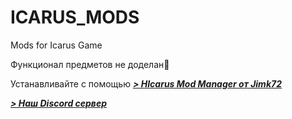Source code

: # ICARUS_MODS
Mods for Icarus Game

Функционал предметов не доделан🫠

Устанавливайте с помощью ***[> НIcarus Mod Manager от Jimk72](https://github.com/Jimk72/Icarus_Software)***

***[> Наш Discord сервер](https://discord.gg/62Kd7nh8VV)***

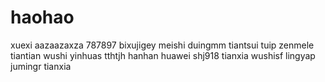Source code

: # haohao
xuexi
aazaazaxza
787897
bixujigey
meishi
duingmm
tiantsui
tuip
zenmele
tiantian
wushi
yinhuas
tthtjh
hanhan
huawei
shj918
tianxia
wushisf
lingyap
jumingr
tianxia
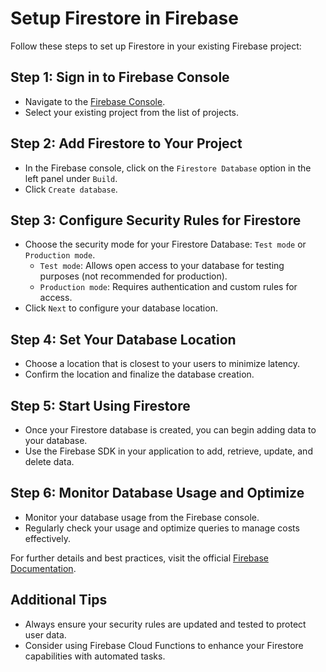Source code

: 
# Setup Firestore in Firebase

Follow these steps to set up Firestore in your existing Firebase project:

## Step 1: Sign in to Firebase Console
- Navigate to the [Firebase Console](https://console.firebase.google.com/).
- Select your existing project from the list of projects.

## Step 2: Add Firestore to Your Project
- In the Firebase console, click on the `Firestore Database` option in the left panel under `Build`.
- Click `Create database`.

## Step 3: Configure Security Rules for Firestore
- Choose the security mode for your Firestore Database: `Test mode` or `Production mode`.
  - `Test mode`: Allows open access to your database for testing purposes (not recommended for production).
  - `Production mode`: Requires authentication and custom rules for access.
- Click `Next` to configure your database location.

## Step 4: Set Your Database Location
- Choose a location that is closest to your users to minimize latency.
- Confirm the location and finalize the database creation.

## Step 5: Start Using Firestore
- Once your Firestore database is created, you can begin adding data to your database.
- Use the Firebase SDK in your application to add, retrieve, update, and delete data.

## Step 6: Monitor Database Usage and Optimize
- Monitor your database usage from the Firebase console.
- Regularly check your usage and optimize queries to manage costs effectively.

For further details and best practices, visit the official [Firebase Documentation](https://firebase.google.com/docs/firestore).

## Additional Tips
- Always ensure your security rules are updated and tested to protect user data.
- Consider using Firebase Cloud Functions to enhance your Firestore capabilities with automated tasks.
_____
Your objective => Output every record above exactly as written, but skip the pictures.

Written solution =>
Source code

: # ICARUS_MODS
Mods for Icarus Game

Функционал предметов не доделан🫠

Устанавливайте с помощью ***[> НIcarus Mod Manager от Jimk72](https://github.com/Jimk72/Icarus_Software)***

***[> Наш Discord сервер](https://discord.gg/62Kd7nh8VV)***

Source code

: # haohao
xuexi
aazaazaxza
787897
bixujigey
meishi
duingmm
tiantsui
tuip
zenmele
tiantian
wushi
yinhuas
tthtjh
hanhan
huawei
shj918
tianxia
wushisf
lingyap
jumingr
tianxia
Source code

: 
# Setup Firestore in Firebase

Follow these steps to set up Firestore in your existing Firebase project:

## Step 1: Sign in to Firebase Console
- Navigate to the [Firebase Console](https://console.firebase.google.com/).
- Select your existing project from the list of projects.

## Step 2: Add Firestore to Your Project
- In the Firebase console, click on the `Firestore Database` option in the left panel under `Build`.
- Click `Create database`.

## Step 3: Configure Security Rules for Firestore
- Choose the security mode for your Firestore Database: `Test mode` or `Production mode`.
  - `Test mode`: Allows open access to your database for testing purposes (not recommended for production).
  - `Production mode`: Requires authentication and custom rules for access.
- Click `Next` to configure your database location.

## Step 4: Set Your Database Location
- Choose a location that is closest to your users to minimize latency.
- Confirm the location and finalize the database creation.

## Step 5: Start Using Firestore
- Once your Firestore database is created, you can begin adding data to your database.
- Use the Firebase SDK in your application to add, retrieve, update, and delete data.

## Step 6: Monitor Database Usage and Optimize
- Monitor your database usage from the Firebase console.
- Regularly check your usage and optimize queries to manage costs effectively.

For further details and best practices, visit the official [Firebase Documentation](https://firebase.google.com/docs/firestore).

## Additional Tips
- Always ensure your security rules are updated and tested to protect user data.
- Consider using Firebase Cloud Functions to enhance your Firestore capabilities with automated tasks.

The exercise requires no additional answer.